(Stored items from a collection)
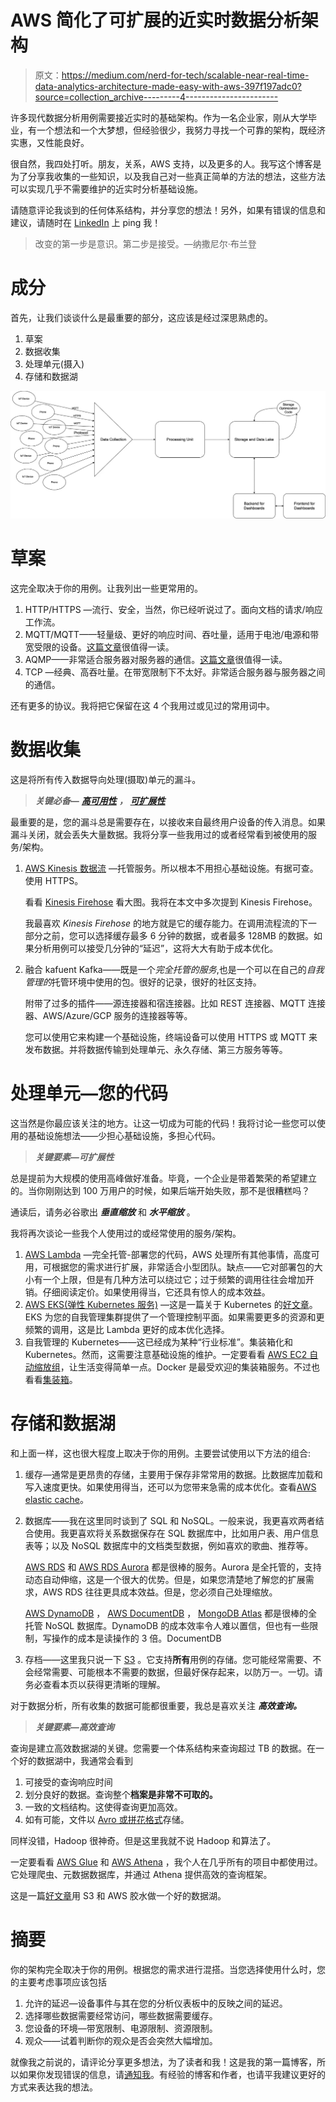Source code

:# AWS 简化了可扩展的近实时数据分析架构

> 原文：<https://medium.com/nerd-for-tech/scalable-near-real-time-data-analytics-architecture-made-easy-with-aws-397f197adc0?source=collection_archive---------4----------------------->

许多现代数据分析用例需要接近实时的基础架构。作为一名企业家，刚从大学毕业，有一个想法和一个大梦想，但经验很少，我努力寻找一个可靠的架构，既经济实惠，又性能良好。

很自然，我四处打听。朋友，关系，AWS 支持，以及更多的人。我写这个博客是为了分享我收集的一些知识，以及我自己对一些真正简单的方法的想法，这些方法可以实现几乎不需要维护的近实时分析基础设施。

请随意评论我谈到的任何体系结构，并分享您的想法！另外，如果有错误的信息和建议，请随时在 [LinkedIn](https://www.linkedin.com/in/sayantapadar/) 上 ping 我！

> 改变的第一步是意识。第二步是接受。—纳撒尼尔·布兰登

# 成分

首先，让我们谈谈什么是最重要的部分，这应该是经过深思熟虑的。

1.  草案
2.  数据收集
3.  处理单元(摄入)
4.  存储和数据湖

![](img/7c660bbb65a2c8bcfb2a859d217e4b67.png)

# 草案

这完全取决于你的用例。让我列出一些更常用的。

1.  HTTP/HTTPS —流行、安全，当然，你已经听说过了。面向文档的请求/响应工作流。
2.  MQTT/MQTT——轻量级、更好的响应时间、吞吐量，适用于电池/电源和带宽受限的设备。[这篇文章](/mqtt-buddy/mqtt-vs-http-which-one-is-the-best-for-iot-c868169b3105)很值得一读。
3.  AQMP——非常适合服务器对服务器的通信。[这篇文章](https://www.educba.com/amqp-vs-mqtt/)很值得一读。
4.  TCP —经典、高吞吐量。在带宽限制下不太好。非常适合服务器与服务器之间的通信。

还有更多的协议。我将把它保留在这 4 个我用过或见过的常用词中。

# 数据收集

这是将所有传入数据导向处理(摄取)单元的漏斗。

> ***关键必备—*** [***高可用性***](https://www.digitalocean.com/community/tutorials/what-is-high-availability) ***，*** [***可扩展性***](/@cielo.raymundo1/scalability-101-617b626e5a20)

最重要的是，您的漏斗总是需要存在，以接收来自最终用户设备的传入消息。如果漏斗关闭，就会丢失大量数据。我将分享一些我用过的或者经常看到被使用的服务/架构。

1.  [AWS Kinesis 数据流](https://docs.aws.amazon.com/streams/latest/dev/building-producers.html) —托管服务。所以根本不用担心基础设施。有据可查。使用 HTTPS。

    看看 [Kinesis Firehose](https://aws.amazon.com/kinesis/data-firehose/) 看大图。我将在本文中多次提到 Kinesis Firehose。

    我最喜欢 *Kinesis Firehose* 的地方就是它的缓存能力。在调用流程流的下一部分之前，您可以选择缓存最多 6 分钟的数据，或者最多 128MB 的数据。如果分析用例可以接受几分钟的“延迟”，这将大大有助于成本优化。
2.  融合 kafuent Kafka——既是一个*完全托管的服务*,也是一个可以在自己的*自我管理的*托管环境中使用的包。很好的记录，很好的社区支持。

    附带了过多的插件——源连接器和宿连接器。比如 REST 连接器、MQTT 连接器、AWS/Azure/GCP 服务的连接器等等。

    您可以使用它来构建一个基础设施，终端设备可以使用 HTTPS 或 MQTT 来发布数据。并将数据传输到处理单元、永久存储、第三方服务等等。

# 处理单元—您的代码

这当然是你最应该关注的地方。让这一切成为可能的代码！我将讨论一些您可以使用的基础设施想法——少担心基础设施，多担心代码。

> ***关键要素—可扩展性***

总是提前为大规模的使用高峰做好准备。毕竟，一个企业是带着繁荣的希望建立的。当你刚刚达到 100 万用户的时候，如果后端开始失败，那不是很糟糕吗？

通读后，请务必谷歌出 ***垂直缩放*** 和 ***水平缩放*** 。

我将再次谈论一些我个人使用过的或经常使用的服务/架构。

1.  [AWS Lambda](https://aws.amazon.com/lambda/) —完全托管-部署您的代码，AWS 处理所有其他事情，高度可用，可根据您的需求进行扩展，非常适合小型团队。缺点——它对部署包的大小有一个上限，但是有几种方法可以绕过它；过于频繁的调用往往会增加开销。仔细阅读定价。如果使用得当，它还具有惊人的成本效益。
2.  [AWS EKS(弹性 Kubernetes 服务)](https://docs.aws.amazon.com/eks/latest/userguide/what-is-eks.html) —这是一篇关于 Kubernetes 的[好文章](https://kubernetes.io/docs/concepts/overview/what-is-kubernetes/)。EKS 为您的自我管理集群提供了一个管理控制平面。如果需要更多的资源和更频繁的调用，这是比 Lambda 更好的成本优化选择。
3.  自我管理的 Kubernetes——这已经成为某种“行业标准”。集装箱化和 Kubernetes。然而，这需要注意基础设施的维护。一定要看看 [AWS EC2 自动缩放组](https://docs.aws.amazon.com/autoscaling/ec2/userguide/AutoScalingGroup.html)，让生活变得简单一点。Docker 是最受欢迎的集装箱服务。不过也看看[集装箱](https://containerd.io/)。

# 存储和数据湖

和上面一样，这也很大程度上取决于你的用例。主要尝试使用以下方法的组合:

1.  缓存—通常是更昂贵的存储，主要用于保存非常常用的数据。比数据库加载和写入速度更快。如果使用得当，还可以为您带来急需的成本优化。查看[AWS elastic cache](https://aws.amazon.com/elasticache/?trkCampaign=acq_paid_search_brand&sc_channel=ps&sc_campaign=acquisition_IN&sc_publisher=Google&sc_category=Database&sc_country=IN&sc_geo=APAC&sc_outcome=acq&sc_detail=aws%20redis&sc_content={adgroup}&sc_matchtype=e&sc_segment=477000491510&sc_medium=ACQ-P|PS-GO|Brand|Desktop|SU|Database|Solution|IN|EN|Sitelink&s_kwcid=AL!4422!3!477000491510!e!!g!!aws%20redis&ef_id=CjwKCAjwqvyFBhB7EiwAER786eMTl5VW9Bk6mkgQHhzTeHZnZAFDdFC7KesXH34syClUpRpajqKRbhoCLhgQAvD_BwE:G:s&s_kwcid=AL!4422!3!477000491510!e!!g!!aws%20redis)。
2.  数据库——我在这里同时谈到了 SQL 和 NoSQL。一般来说，我更喜欢两者结合使用。我更喜欢将关系数据保存在 SQL 数据库中，比如用户表、用户信息表等；以及 NoSQL 数据库中的文档类型数据，例如喜欢的歌曲、推荐等。

    [AWS RDS](https://aws.amazon.com/rds) 和 [AWS RDS Aurora](https://aws.amazon.com/rds/aurora/) 都是很棒的服务。Aurora 是全托管的，支持动态自动伸缩，这是一个很大的优势。但是，如果您清楚地了解您的扩展需求，AWS RDS 往往更具成本效益。但是，您必须自己处理缩放。

    [AWS DynamoDB](https://aws.amazon.com/dynamodb/) ， [AWS DocumentDB](https://aws.amazon.com/documentdb) ， [MongoDB Atlas](https://www.mongodb.com/cloud/atlas) 都是很棒的全托管 NoSQL 数据库。DynamoDB 的成本效率令人难以置信，但也有一些限制，写操作的成本是读操作的 3 倍。DocumentDB
3.  存档——这里我只说一下 [S3](https://aws.amazon.com/s3/) 。它支持**所有**用例的存储。您可能经常需要、不会经常需要、可能根本不需要的数据，但最好保存起来，以防万一。一切。请务必查看本页以获得更清晰的理解。

对于数据分析，所有收集的数据可能都很重要，我总是喜欢关注 ***高效查询。***

> ***关键要素—高效查询***

查询是建立高效数据湖的关键。您需要一个体系结构来查询超过 TB 的数据。在一个好的数据湖中，我通常会看到

1.  可接受的查询响应时间
2.  划分良好的数据。查询整个**档案是非常不可取的。**
3.  一致的文档结构。这使得查询更加高效。
4.  如有可能，文件以 [Avro 或拼花格式](https://blog.clairvoyantsoft.com/big-data-file-formats-3fb659903271)存储。

同样没错，Hadoop 很神奇。但是这里我就不说 Hadoop 和算法了。

一定要看看 [AWS Glue](https://docs.aws.amazon.com/glue/latest/dg/what-is-glue.html) 和 [AWS Athena](https://aws.amazon.com/athena) ，我个人在几乎所有的项目中都使用过。它处理爬虫、元数据数据库，并通过 Athena 提供高效的查询框架。

这是一篇[好文章](https://aws.amazon.com/blogs/big-data/build-a-data-lake-foundation-with-aws-glue-and-amazon-s3/)用 S3 和 AWS 胶水做一个好的数据湖。

# 摘要

你的架构完全取决于你的用例。根据您的需求进行混搭。当您选择使用什么时，您的主要考虑事项应该包括

1.  允许的延迟—设备事件与其在您的分析仪表板中的反映之间的延迟。
2.  选择哪些数据需要经常访问，哪些数据需要缓存。
3.  您设备的环境—带宽限制、电源限制、资源限制。
4.  观众——试着判断你的观众是否会突然大幅增加。

就像我之前说的，请评论分享更多想法，为了读者和我！这是我的第一篇博客，所以如果你发现错误的信息，请[通知我](https://www.linkedin.com/in/sayantapadar/)。有经验的博客和作者，也请平我建议更好的方式来表达我的想法。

How to complete this task ▸ Reproduce the records word for word, please, from their first line up to and including the line that contains "许多现代数据分析用例需要接近", but no pictures.

Solution ▸
Source code

:# AWS 简化了可扩展的近实时数据分析架构

> 原文：<https://medium.com/nerd-for-tech/scalable-near-real-time-data-analytics-architecture-made-easy-with-aws-397f197adc0?source=collection_archive---------4----------------------->

许多现代数据分析用例需要接近实时的基础架构。作为一名企业家，刚从大学毕业，有一个想法和一个大梦想，但经验很少，我努力寻找一个可靠的架构，既经济实惠，又性能良好。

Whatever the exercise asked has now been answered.